Agar is hydrolysed with heat at acid pH values because the 3,6-anhydro-a-L-galactoside linkage is very susceptible to acid cleavage.

Agar is manufactured in many parts of the world, although it is essential to locate the industry near suitable beds of algae and have efficient low-cost methods of harvesting the weed. It requires 100 tons of fresh water to produce one ton of dried agar, therefore the quality of the local water will influence the quality of the processed agar.

The presence of `free' metal ions of Ca, Mg and Fe in agar which can react with phosphate salts in culture media to form insoluble precipitates or hazes is undesirable. Equally undesirable is the presence of chelating compounds which can bind these cations and make them unavailable to the organisms. Lowering the phosphate level of the culture medium to overcome its interaction with the metals usually results in poor growth-promoting properties. Compatibility tests between agar and the various culture media formulae are essential.

The agars used in such tests vary as follows:

1 Bacteriological agar
Clear, colourless products in which the mineral/metal components may be reduced making them satisfactory for most formulae.

2 Processed bacteriological agar
Clear, colourless products in which the mineral/metal components have been reduced to low levels, making them compatible with all formulations.
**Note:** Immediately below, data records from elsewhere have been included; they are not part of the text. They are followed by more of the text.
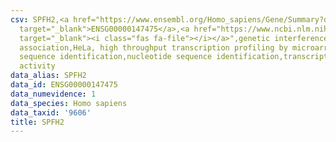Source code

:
 ```yaml
---
csv: SPFH2,<a href="https://www.ensembl.org/Homo_sapiens/Gene/Summary?db=core;g=ENSG00000147475"
  target="_blank">ENSG00000147475</a>,<a href="https://www.ncbi.nlm.nih.gov/pubmed/17216044"
  target="_blank"><i class="fas fa-file"></i></a>",genetic interference,functional
  association,HeLa, high throughput transcription profiling by microarray,nucleotide
  sequence identification,nucleotide sequence identification,transcriptional regulation,up-regulates
  activity
data_alias: SPFH2
data_id: ENSG00000147475
data_numevidence: 1
data_species: Homo sapiens
data_taxid: '9606'
title: SPFH2
---
```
A further advantage of chemical processing to reduce divalent cations is that it overcomes the antagonism of certain agars to amino-glycoside antimicrobials and tetracycline. It also considerably improves the diffusion of antimicrobials in the disc-diffusion assay.

3 Technical grade agar
Less clear and colourless products in which the higher mineral/metal components may have advantages in certain low-phosphate formulations.

All such agars must be free from toxicity to micro-organisms and free from impurities such as non-agar gums, nitrogenous compounds, insoluble salts, free sugar compounds, dead micro-organisms and live thermophilic organisms.

The process of agar production has been fully described by Whistler ¹, Chapman ² and Bridson & Brecker ³ further details on the properties and testing of bacteriological agar can be found in Bridson ⁴.

References
1 Whistler R. L. (1973) Industrial Gums, 2nd Edn., Academic Press, New York, pp. 29--48.
2 Chapman V. J. (1970) Seaweeds and their Uses. 2nd Edn., Methuen & Co. London. pp. 151--193.
3 Bridson E. Y. and Brecker A. (1970) Methods in Microbiology. Vol. 3A, Academic Press, London, pp. 257--266.
4 Bridson E. Y. (1978) Natural and Synthetic Culture Media for Bacteria. In: Handbook series in nutrition and food. Section G. Vol III. Ohio. CRC Press. 91--281.